Detecting them may be difficult since it would require a spacecraft sampling the material ejected from its surface. Would the amino acids survive collisions with apparatus measuring the chemical composition of the plumes? A team of researchers led by the University of California San Diego (UCSD) decided to study how fast a spacecraft could fly to maximize the chances of successfully detecting amino acids intact. 

"We knew from scientific descriptions of the spacecraft mission and sensors aboard that we needed to determine what happened to entrained molecules in the ice grain when single ice grains impacted an electrically conductive surface at speeds of several kilometers per second," Robert Continetti, co-author of a paper published in the journal of the Proceedings of the National Academy of Sciences and a professor of chemistry and biochemistry at UCSD, told The Register. 

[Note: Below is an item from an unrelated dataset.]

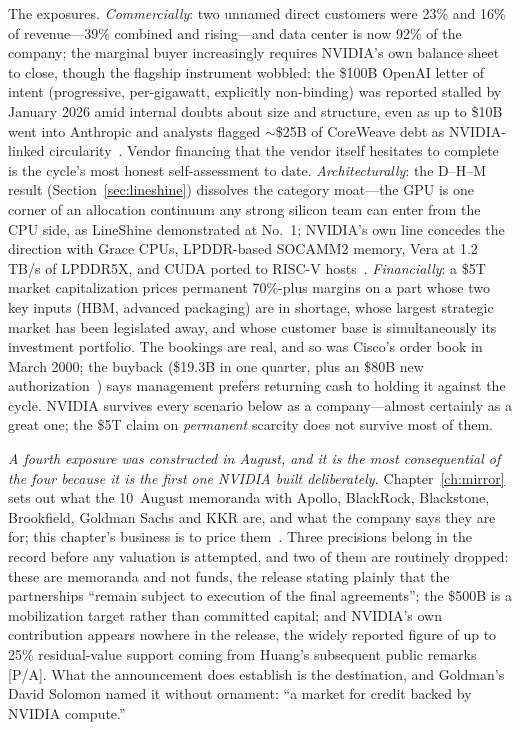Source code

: The exposures. \emph{Commercially}: two unnamed direct customers were 23\% and 16\% of revenue---39\% combined and rising---and data center is now 92\% of the company; the marginal buyer increasingly requires NVIDIA's own balance sheet to close, though the flagship instrument wobbled: the \$100B OpenAI letter of intent (progressive, per-gigawatt, explicitly non-binding) was reported stalled by January 2026 amid internal doubts about size and structure, even as up to \$10B went into Anthropic and analysts flagged $\sim$\$25B of CoreWeave debt as NVIDIA-linked circularity~\cite{nvidia-concentration,nvidia-openai-stall}. Vendor financing that the vendor itself hesitates to complete is the cycle's most honest self-assessment to date. \emph{Architecturally}: the D--H--M result (Section~\ref{sec:lineshine}) dissolves the category moat---the GPU is one corner of an allocation continuum any strong silicon team can enter from the CPU side, as LineShine demonstrated at No.~1; NVIDIA's own line concedes the direction with Grace CPUs, LPDDR-based SOCAMM2 memory, Vera at 1.2\,TB/s of LPDDR5X, and CUDA ported to RISC-V hosts~\cite{dhm-long,socamm2,cuda-riscv}. \emph{Financially}: a \$5T market capitalization prices permanent 70\%-plus margins on a part whose two key inputs (HBM, advanced packaging) are in shortage, whose largest strategic market has been legislated away, and whose customer base is simultaneously its investment portfolio. The bookings are real, and so was Cisco's order book in March 2000; the buyback (\$19.3B in one quarter, plus an \$80B new authorization~\cite{nvidia2026}) says management prefers returning cash to holding it against the cycle. NVIDIA survives every scenario below as a company---almost certainly as a great one; the \$5T claim on \emph{permanent} scarcity does not survive most of them.

\emph{A fourth exposure was constructed in August, and it is the most consequential of the four because it is the first one NVIDIA built deliberately.} Chapter~\ref{ch:mirror} sets out what the 10~August memoranda with Apollo, BlackRock, Blackstone, Brookfield, Goldman Sachs and KKR are, and what the company says they are for; this chapter's business is to price them~\cite{nvda-500b}. Three precisions belong in the record before any valuation is attempted, and two of them are routinely dropped: these are memoranda and not funds, the release stating plainly that the partnerships ``remain subject to execution of the final agreements''; the \$500B is a mobilization target rather than committed capital; and NVIDIA's own contribution appears nowhere in the release, the widely reported figure of up to 25\% residual-value support coming from Huang's subsequent public remarks [P/A]. What the announcement does establish is the destination, and Goldman's David Solomon named it without ornament: ``a market for credit backed by NVIDIA compute.''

Continetti and his colleagues built a spectrometer designed to study the chemical composition from the impact of droplets in aerosols. They can study particles of various sizes at different speeds and see how they splatter in collisions, and if certain compounds can still be measured by the spectrometer under specific conditions.

To simulate the plumes, the team created ice grains by running water through a needle under high voltage. The electrical charge breaks the water molecules apart into fragments, which are then injected into vacuum and freeze. The spectrometer can then analyze the masses and charges of these particles as they impacted at the detector.

"If extensive fragmentation occurs [during impact], it can be difficult to determine what the 'parent' mass of the unfragmented molecule is, and therefore identify it," Continetti explained. From the lab experiments, the team have calculated that a spacecraft can fly at speeds up to 4.2 kilometers per second through Enceladus' plume to detect amino acids with a spectrometer aboard if the compounds exist on the moon.

Astronomers have previously proposed a new flagship mission for NASA to spend $2.5 billion on a new spacecraft capable of orbiting and landing on Enceladus. The hypothetical Orbilander would fly through the moon's icy plumes, sweep the material, and analyze it with its instruments. The spacecraft would have to move at an appropriate speed to make sure the particles aren't destroyed upon impact.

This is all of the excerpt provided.